November 24, 2016 By Emmanuel Okyne (Intern)
The District Medical Officer of Bombali District has revealed that free healthcare drugs were inadequate to respond to the current demand from patients visiting peripheral health units across the district.
During an interview with Concord Times, Dr. Brima Osaio Kamara said: “Resources are never enough and so we make do with what we have.”
He stated that 75 percent of the coal chain in the district was functional, seven of which were installed by GAVI in hard-to-reach areas in the district.
Dr. Kamara said the district was understaff while most volunteers were yet to be put on the payroll, although the Ministry of Health and Sanitation was working assiduously to get them pin codes.
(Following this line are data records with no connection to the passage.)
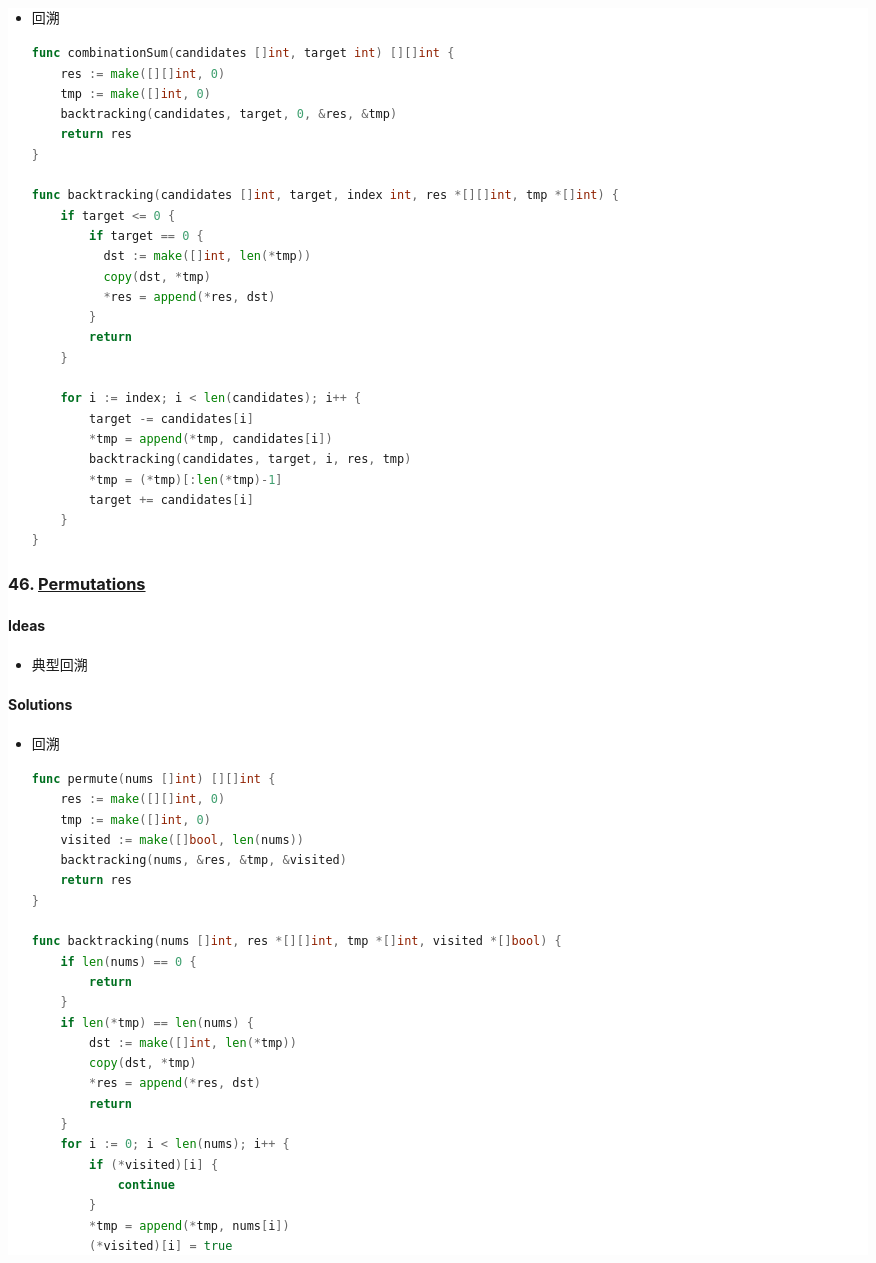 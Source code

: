 - 回溯

  ```go
  func combinationSum(candidates []int, target int) [][]int {
      res := make([][]int, 0)
      tmp := make([]int, 0)
      backtracking(candidates, target, 0, &res, &tmp)
      return res
  }

  func backtracking(candidates []int, target, index int, res *[][]int, tmp *[]int) {
      if target <= 0 {
          if target == 0 {
          	dst := make([]int, len(*tmp))
  	        copy(dst, *tmp)
      	    *res = append(*res, dst)
          }
          return
      }

      for i := index; i < len(candidates); i++ {
          target -= candidates[i]
          *tmp = append(*tmp, candidates[i])
          backtracking(candidates, target, i, res, tmp)
          *tmp = (*tmp)[:len(*tmp)-1]
          target += candidates[i]
      }
  }
  ```

### 46. [Permutations](https://leetcode.com/problems/permutations/)

#### Ideas

- 典型回溯

#### Solutions

- 回溯

  ```go
  func permute(nums []int) [][]int {
      res := make([][]int, 0)
      tmp := make([]int, 0)
      visited := make([]bool, len(nums))
      backtracking(nums, &res, &tmp, &visited)
      return res
  }

  func backtracking(nums []int, res *[][]int, tmp *[]int, visited *[]bool) {
      if len(nums) == 0 {
          return
      }
      if len(*tmp) == len(nums) {
          dst := make([]int, len(*tmp))
          copy(dst, *tmp)
          *res = append(*res, dst)
          return
      }
      for i := 0; i < len(nums); i++ {
          if (*visited)[i] {
              continue
          }
          *tmp = append(*tmp, nums[i])
          (*visited)[i] = true
  ```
“Coal chains are important for the preservation of vaccines so that they could not lose their potency. We have developed an integrated approach with stakeholders to get pregnant women to hospitals,” he said and added that an ambulance service was about to be introduced to benefit the entire district.
Dr. Kamara also spoke about 165 ambulances which were purchased by the Ministry of Health and Sanitation, noting that the service would help boost prompt referral system at chiefdom level.
Also, he said the health ministry has instituted a policy to investigate the cause of death of pregnant women and under-five children, a move that could improve on health indicators in the country.
“This could help us to know whether the problem is from the clinics or from the community. Malaria is on the decrease in the district but we are engaged in vigorous bed net campaign at village and chiefdom levels,” Dr. Kamara said.
He commended the British Department for International Development (DFID) for providing funds for the ongoing rehabilitation of sixteen (16) peripheral health units.